Peru’s government has been sending contradictory messages on its human rights stance to the international community, according to Hugo Relva, a legal advisor to Amnesty International.

On the one hand, Peru has shown positive steps by inaugurating the Memory Museum. The museum is to honor the 70,000 people who died during the 20 years of political violence between the Maoist Shining Path insurgency and government security forces.

“I think it is a positive move, it is important that Peru remember the events that occurred in this country in the past,” Relva told Ideele Radio.

One of these events was the 1985 Accomarca massacre of 69  Quechua-speaking peasants in a village in Ayacucho. On Thursday, Peru opened a trial against 29 former soldiers for their alleged role in gunning-down children, women and elderly men.

The army had suspected the village had been cooperating with the Shining Path. The Accomarca raid was part of a larger military operation in the area to rout out Shining Path suspects.

“But the message Peru is sending is contradictory, because just a little while ago, two months back, Peru enacted legislative decrees, one of which was overturned by Congress at the request of President Alan Garcia,” Relva said, referring to Decree 1097.
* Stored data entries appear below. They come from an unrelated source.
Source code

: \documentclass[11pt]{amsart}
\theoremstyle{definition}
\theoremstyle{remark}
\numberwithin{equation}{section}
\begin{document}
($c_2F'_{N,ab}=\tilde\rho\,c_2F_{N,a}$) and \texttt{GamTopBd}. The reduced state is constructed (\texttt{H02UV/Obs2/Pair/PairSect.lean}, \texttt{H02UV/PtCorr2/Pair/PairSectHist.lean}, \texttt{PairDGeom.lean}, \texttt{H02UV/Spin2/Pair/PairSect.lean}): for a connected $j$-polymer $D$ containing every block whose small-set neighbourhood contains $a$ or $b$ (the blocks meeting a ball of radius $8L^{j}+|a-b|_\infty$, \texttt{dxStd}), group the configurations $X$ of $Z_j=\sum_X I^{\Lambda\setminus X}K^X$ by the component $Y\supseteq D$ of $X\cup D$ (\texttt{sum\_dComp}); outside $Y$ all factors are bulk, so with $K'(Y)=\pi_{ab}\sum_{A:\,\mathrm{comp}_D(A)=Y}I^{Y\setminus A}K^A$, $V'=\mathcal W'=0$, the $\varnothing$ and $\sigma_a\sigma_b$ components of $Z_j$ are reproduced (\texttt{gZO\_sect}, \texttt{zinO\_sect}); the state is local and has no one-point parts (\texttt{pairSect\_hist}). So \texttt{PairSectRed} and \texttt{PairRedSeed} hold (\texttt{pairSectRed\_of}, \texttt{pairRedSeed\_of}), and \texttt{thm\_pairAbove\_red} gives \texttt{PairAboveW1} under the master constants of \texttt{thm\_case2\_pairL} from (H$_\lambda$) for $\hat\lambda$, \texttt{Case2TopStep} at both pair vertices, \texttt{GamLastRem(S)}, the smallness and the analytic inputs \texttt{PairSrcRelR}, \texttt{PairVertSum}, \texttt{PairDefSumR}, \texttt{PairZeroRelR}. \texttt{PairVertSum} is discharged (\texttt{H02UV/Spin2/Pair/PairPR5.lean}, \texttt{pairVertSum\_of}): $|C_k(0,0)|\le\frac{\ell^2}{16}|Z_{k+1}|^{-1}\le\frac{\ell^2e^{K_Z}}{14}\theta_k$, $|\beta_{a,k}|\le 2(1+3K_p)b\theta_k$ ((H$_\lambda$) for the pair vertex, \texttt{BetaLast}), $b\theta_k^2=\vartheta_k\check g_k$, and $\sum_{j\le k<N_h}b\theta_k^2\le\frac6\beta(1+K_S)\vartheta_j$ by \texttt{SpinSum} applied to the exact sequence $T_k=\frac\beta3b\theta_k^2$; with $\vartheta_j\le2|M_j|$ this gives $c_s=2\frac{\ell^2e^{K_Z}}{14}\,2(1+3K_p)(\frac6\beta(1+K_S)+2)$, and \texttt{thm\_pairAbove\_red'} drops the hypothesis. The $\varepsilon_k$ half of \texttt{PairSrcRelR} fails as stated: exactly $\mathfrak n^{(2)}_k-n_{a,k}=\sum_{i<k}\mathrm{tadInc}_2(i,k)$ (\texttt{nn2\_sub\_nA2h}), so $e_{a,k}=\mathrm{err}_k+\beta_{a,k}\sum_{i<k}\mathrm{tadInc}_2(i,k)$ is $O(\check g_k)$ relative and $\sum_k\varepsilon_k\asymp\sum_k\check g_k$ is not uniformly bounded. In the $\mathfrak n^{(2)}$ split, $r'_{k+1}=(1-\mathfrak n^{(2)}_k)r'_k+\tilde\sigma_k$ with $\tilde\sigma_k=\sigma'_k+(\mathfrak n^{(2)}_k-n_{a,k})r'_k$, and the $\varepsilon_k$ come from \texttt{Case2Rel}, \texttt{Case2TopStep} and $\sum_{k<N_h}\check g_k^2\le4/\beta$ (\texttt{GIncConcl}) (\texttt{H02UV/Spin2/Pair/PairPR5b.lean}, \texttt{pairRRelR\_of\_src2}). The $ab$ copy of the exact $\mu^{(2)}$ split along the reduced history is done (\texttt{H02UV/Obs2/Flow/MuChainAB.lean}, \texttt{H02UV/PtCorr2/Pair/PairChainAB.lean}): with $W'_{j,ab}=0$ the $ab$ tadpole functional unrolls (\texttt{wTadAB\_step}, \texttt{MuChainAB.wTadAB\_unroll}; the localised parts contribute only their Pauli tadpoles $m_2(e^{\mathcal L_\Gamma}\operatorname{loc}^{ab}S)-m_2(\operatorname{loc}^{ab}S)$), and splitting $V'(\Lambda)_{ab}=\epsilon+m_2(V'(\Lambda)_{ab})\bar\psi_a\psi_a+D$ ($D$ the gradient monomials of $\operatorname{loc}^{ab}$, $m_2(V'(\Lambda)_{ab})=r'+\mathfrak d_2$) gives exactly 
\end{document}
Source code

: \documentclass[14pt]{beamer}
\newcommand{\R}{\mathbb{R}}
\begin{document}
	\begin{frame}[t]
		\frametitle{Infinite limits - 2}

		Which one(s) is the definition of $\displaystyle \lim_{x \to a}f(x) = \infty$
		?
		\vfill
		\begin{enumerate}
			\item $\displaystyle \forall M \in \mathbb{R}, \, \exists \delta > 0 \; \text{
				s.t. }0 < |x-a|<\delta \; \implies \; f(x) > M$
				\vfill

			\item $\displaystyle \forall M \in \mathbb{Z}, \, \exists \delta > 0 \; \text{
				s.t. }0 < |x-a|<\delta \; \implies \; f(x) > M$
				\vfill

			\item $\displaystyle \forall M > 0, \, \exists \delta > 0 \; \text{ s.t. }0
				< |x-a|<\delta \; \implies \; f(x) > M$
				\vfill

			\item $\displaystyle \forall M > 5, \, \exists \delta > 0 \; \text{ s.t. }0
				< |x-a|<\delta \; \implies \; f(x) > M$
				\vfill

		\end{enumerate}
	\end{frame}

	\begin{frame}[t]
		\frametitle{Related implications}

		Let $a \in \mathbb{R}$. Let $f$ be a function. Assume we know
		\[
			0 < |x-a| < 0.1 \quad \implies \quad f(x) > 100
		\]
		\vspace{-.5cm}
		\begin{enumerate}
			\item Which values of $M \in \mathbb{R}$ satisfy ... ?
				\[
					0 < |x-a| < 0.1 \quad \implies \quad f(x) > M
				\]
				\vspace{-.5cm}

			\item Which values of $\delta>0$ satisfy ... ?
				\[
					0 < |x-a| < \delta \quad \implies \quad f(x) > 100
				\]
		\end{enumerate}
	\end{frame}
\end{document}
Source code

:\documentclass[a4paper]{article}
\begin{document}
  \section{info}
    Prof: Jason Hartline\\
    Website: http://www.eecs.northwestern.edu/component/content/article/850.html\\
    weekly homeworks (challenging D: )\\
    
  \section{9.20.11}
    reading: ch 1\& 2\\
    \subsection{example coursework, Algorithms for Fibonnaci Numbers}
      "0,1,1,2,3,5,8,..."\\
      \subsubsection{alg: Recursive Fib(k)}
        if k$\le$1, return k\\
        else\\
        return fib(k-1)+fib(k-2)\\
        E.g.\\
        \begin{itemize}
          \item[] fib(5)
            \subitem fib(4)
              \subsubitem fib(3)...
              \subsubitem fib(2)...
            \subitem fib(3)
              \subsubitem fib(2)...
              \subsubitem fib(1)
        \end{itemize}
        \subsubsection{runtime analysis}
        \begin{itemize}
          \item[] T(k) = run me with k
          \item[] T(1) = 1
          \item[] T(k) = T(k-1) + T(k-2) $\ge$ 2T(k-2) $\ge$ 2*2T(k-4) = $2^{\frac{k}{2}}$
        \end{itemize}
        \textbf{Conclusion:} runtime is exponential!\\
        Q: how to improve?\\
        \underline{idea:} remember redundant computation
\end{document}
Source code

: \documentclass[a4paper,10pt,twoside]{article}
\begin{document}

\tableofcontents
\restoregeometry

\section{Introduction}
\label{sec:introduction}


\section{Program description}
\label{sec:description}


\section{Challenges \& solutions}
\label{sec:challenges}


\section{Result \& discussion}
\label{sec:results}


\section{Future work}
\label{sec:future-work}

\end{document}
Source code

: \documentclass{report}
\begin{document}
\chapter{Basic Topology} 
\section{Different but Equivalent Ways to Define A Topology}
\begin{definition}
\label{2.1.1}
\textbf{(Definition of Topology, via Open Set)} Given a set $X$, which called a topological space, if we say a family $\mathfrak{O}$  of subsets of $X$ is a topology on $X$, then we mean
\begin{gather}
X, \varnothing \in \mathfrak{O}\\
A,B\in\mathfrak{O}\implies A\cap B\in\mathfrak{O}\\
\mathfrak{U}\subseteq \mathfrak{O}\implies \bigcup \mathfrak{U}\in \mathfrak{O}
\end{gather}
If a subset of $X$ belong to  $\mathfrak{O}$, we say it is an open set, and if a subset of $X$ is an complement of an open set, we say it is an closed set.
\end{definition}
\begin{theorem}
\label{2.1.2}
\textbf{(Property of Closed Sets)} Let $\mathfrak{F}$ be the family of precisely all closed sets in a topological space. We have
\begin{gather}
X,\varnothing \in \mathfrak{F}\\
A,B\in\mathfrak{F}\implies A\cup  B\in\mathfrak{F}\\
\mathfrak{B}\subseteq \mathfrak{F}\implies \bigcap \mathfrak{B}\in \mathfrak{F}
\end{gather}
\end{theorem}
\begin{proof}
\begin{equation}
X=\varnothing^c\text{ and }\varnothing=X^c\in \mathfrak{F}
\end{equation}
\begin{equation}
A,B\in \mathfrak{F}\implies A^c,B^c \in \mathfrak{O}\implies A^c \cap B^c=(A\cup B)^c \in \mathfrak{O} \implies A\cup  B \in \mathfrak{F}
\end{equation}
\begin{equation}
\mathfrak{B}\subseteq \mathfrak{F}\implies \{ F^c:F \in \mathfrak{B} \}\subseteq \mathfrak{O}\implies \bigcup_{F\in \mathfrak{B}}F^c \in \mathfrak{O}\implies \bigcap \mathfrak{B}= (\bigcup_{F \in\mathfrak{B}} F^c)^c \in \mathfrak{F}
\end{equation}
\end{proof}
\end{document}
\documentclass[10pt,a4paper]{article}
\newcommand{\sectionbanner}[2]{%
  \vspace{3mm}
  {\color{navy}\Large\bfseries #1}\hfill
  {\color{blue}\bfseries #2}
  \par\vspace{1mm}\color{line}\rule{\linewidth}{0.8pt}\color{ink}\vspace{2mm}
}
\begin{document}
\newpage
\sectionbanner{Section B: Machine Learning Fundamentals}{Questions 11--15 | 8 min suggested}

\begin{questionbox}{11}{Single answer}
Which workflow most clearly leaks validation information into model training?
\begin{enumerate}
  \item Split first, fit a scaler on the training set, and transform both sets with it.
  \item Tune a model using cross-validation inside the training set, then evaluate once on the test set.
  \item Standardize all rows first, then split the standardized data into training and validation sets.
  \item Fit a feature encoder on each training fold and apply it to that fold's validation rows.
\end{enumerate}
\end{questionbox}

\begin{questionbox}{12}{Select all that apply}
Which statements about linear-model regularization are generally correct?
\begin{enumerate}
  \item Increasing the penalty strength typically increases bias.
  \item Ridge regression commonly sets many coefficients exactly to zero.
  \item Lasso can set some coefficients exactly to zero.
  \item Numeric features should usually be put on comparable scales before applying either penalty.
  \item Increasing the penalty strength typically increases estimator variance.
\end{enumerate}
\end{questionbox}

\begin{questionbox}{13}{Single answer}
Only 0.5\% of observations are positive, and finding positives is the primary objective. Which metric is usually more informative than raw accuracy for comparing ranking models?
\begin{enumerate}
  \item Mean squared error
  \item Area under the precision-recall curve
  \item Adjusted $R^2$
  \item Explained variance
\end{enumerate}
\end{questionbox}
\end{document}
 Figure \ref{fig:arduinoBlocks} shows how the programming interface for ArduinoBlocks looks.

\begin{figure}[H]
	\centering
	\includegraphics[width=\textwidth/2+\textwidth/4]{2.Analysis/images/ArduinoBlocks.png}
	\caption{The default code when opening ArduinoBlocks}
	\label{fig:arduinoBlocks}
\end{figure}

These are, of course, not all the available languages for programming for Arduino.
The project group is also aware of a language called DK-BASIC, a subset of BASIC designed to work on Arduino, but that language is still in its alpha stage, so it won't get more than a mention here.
The decree was one of four legislative orders enacted by Peru’s Executive that raised serious concerns among human rights organizations. In effect, decree 1097, pushed by former Defense minister Rafael Rey, created a grandfather clause for crimes considered so heinous that they normally carry no statute of limitations.

The decision to repeal the decree was made in September after Peru’s acclaimed novelist, and now Nobel Prize winner, Mario Vargas Llosa resigned in protest from his position as the commission president for the Memory Museum. In his letter of resignation to President Garcia, Vargas Llosa said the decree “in all forms, constitutes an amnesty barely disguised to benefit a good number of people connected to the dictatorship and convicted or prosecuted for human rights crimes – murders, tortures, disappearances – among them the ex-dictator [Alberto Fujimori] and his right-hand man [Vladimiro Montesinos].”

Relva agrees, saying the decree was a “hidden amnesty,” but he also added that “in the remaining legislative decrees there are still many doubts, many fears.”

The Legal Defense Institute, IDL, expressed concern at the time that the other decrees were not also repealed by Congress — decree 1094 allows military courts to be involved in human rights and some war crimes cases, and decree 1095 allows the use of military force to suppress social protests.

“It mentions any (hostile) group that might have sharp weapons, but I begin to think of lances, arrows, and that is not considered a hostile group under international law, a hostile group is something else,” Relva said.

“In every country there are different tensions and forces, it is very difficult to describe the state, its attitude.”

In Peru’s case, the judicial branch has shown signs of supporting human rights. This is evident in the case of former President Alberto Fujimori, who was convicted in April 2009 of the crimes of voluntary manslaughter, serious injury and aggravated kidnapping that covered four different events in 1991 and 1992, Relva said.

“The judicial branch has made an important contribution, even though more recently, we have observed with some concern some judicial decisions and  some agreements on the definition of crimes of forced disappearance of people.”

On these decisions, “the Executive has not sent very good signs to the international community regarding the relevance of human rights in Peru,” Relva continued. “I want to give a very precise example, which perhaps Peruvians feel is not so bad, but which creates fear in the foreign observer, and that is the subject of the death penalty.”

Relva was referring to statements made by President Garcia earlier this year in support of capital punishment for some crimes. “I am one of those who believe that certain crimes should be paid for with one’s life and I think the rape of a child, which results in [the child’s] death, is a crime so tremendous that a lesson needs to be taught by not only taking the criminal’s life, but also demonstrating to society that we are severe,” Garcia said.  Garcias added that he was open to “beheading 50 rapists.”